Scott’s understanding of building behavior has been forged over 40 years and over 1,000 jaw-dropping projects. “In the early 1980s,” Scott recalls, “a typical elementary school handout consisted of about a dozen sheets. Today, a typical elementary school needs 30-40 sheets of structural drawings to satisfy the plan review and construction process. Although the AEC environment has changed over the past four decades, some things remain the same. “Even with all the new technology, the most important factors for a successful construction project are teamwork, good communication and good coordination. The relationships between design team members and construction team members always determine the success of the project as much as anything else. »
Demonstrating an enduring passion for engineering and an unwavering work ethic, Scott has also helped shape the careers of a new generation of engineers. PCS CEO Brian Phair explains Scott’s influence. “Don was the technical mind and anchor of our company. Don’s door was always open for questions. “The greatest satisfaction came from seeing the completed project and how it affects the lives of those who use the facility. The relationships established with many school staff and hospital customers have been key to enjoying each of the projects I have been involved in,” says Scott.

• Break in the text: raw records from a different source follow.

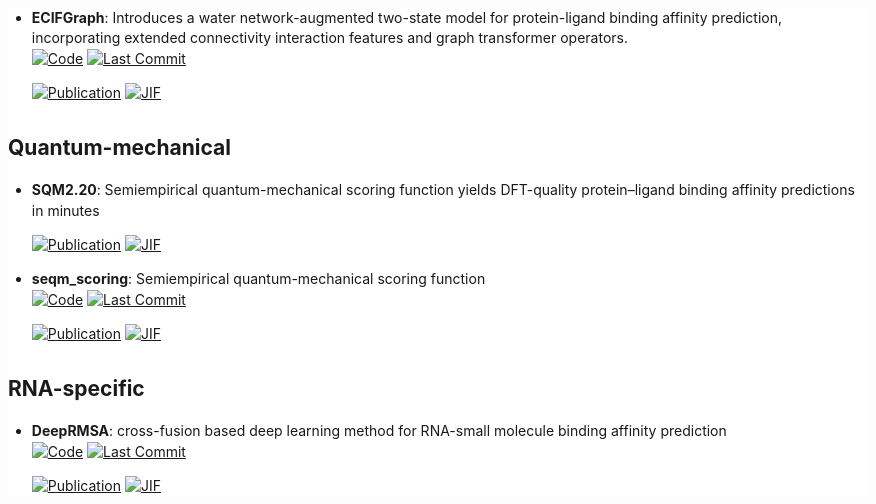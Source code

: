 
- **ECIFGraph**: Introduces a water network-augmented two-state model for protein-ligand binding affinity prediction, incorporating extended connectivity interaction features and graph transformer operators.  
    [![Code](https://img.shields.io/github/stars/xiaoyangqu/ECIFGraph?style=for-the-badge&logo=github)](https://github.com/xiaoyangqu/ECIFGraph) 
    [![Last Commit](https://img.shields.io/github/last-commit/xiaoyangqu/ECIFGraph?style=for-the-badge&logo=github)](https://github.com/xiaoyangqu/ECIFGraph) 

    [![Publication](https://img.shields.io/badge/Publication-Citations:3-blue?style=for-the-badge&logo=bookstack)](https://doi.org/10.1021/acs.jcim.3c00567) 
    [![JIF](https://img.shields.io/badge/Impact_Factor-5.60-purple?style=for-the-badge&logo=academia)](https://doi.org/10.1021/acs.jcim.3c00567)


## **Quantum-mechanical**


- **SQM2.20**: Semiempirical quantum-mechanical scoring function yields DFT-quality protein–ligand binding affinity predictions in minutes  

    [![Publication](https://img.shields.io/badge/Publication-Citations:14-blue?style=for-the-badge&logo=bookstack)](https://doi.org/10.1038/s41467-024-45431-8) 
    [![JIF](https://img.shields.io/badge/Impact_Factor-14.70-purple?style=for-the-badge&logo=academia)](https://doi.org/10.1038/s41467-024-45431-8)



- **seqm_scoring**: Semiempirical quantum-mechanical scoring function  
    [![Code](https://img.shields.io/github/stars/ETHmodlab/seqm_scoring?style=for-the-badge&logo=github)](https://github.com/ETHmodlab/seqm_scoring) 
    [![Last Commit](https://img.shields.io/github/last-commit/ETHmodlab/seqm_scoring?style=for-the-badge&logo=github)](https://github.com/ETHmodlab/seqm_scoring) 

    [![Publication](https://img.shields.io/badge/Publication-Citations:0-blue?style=for-the-badge&logo=bookstack)](https://doi.org/10.1039/D4RA05422A) 
    [![JIF](https://img.shields.io/badge/Impact_Factor-3.90-purple?style=for-the-badge&logo=academia)](https://doi.org/10.1039/D4RA05422A)


## **RNA-specific**


- **DeepRMSA**: cross-fusion based deep learning method for RNA-small molecule binding affinity prediction  
    [![Code](https://img.shields.io/github/stars/Hhhzj-7/DeepRSMA?style=for-the-badge&logo=github)](https://github.com/Hhhzj-7/DeepRSMA) 
    [![Last Commit](https://img.shields.io/github/last-commit/Hhhzj-7/DeepRSMA?style=for-the-badge&logo=github)](https://github.com/Hhhzj-7/DeepRSMA) 

    [![Publication](https://img.shields.io/badge/Publication-Citations:0-blue?style=for-the-badge&logo=bookstack)](https://doi.org/10.1093/bioinformatics/btae678) 
    [![JIF](https://img.shields.io/badge/Impact_Factor-4.40-purple?style=for-the-badge&logo=academia)](https://doi.org/10.1093/bioinformatics/btae678)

Although “retiring,” Scott will remain active as president of the American Society of Civil Engineers Institute for Structural Engineering and will remain on the ASCE 7 Wind Load Subcommittee, where he has served since 1996. Retirement will allow Scott to focus his full strength on the cutting edge of structural engineering. He is currently leading efforts to incorporate climate impacts into our national standards for environmental loads. “These standards are more forward-looking rather than relying on historical data to establish the basis for our design requirements. They will lead to more resilient structures that will help our communities respond to and recover from major environmental events such as hurricanes, snow, ice, floods and rain,” says Scott. “I was also a principal investigator for the development of the performance-based wind design pre-standard, which is gaining momentum to become a national standard,” he continued. The PCS Structural Solutions team extends its deepest thanks to Scott for his work and service.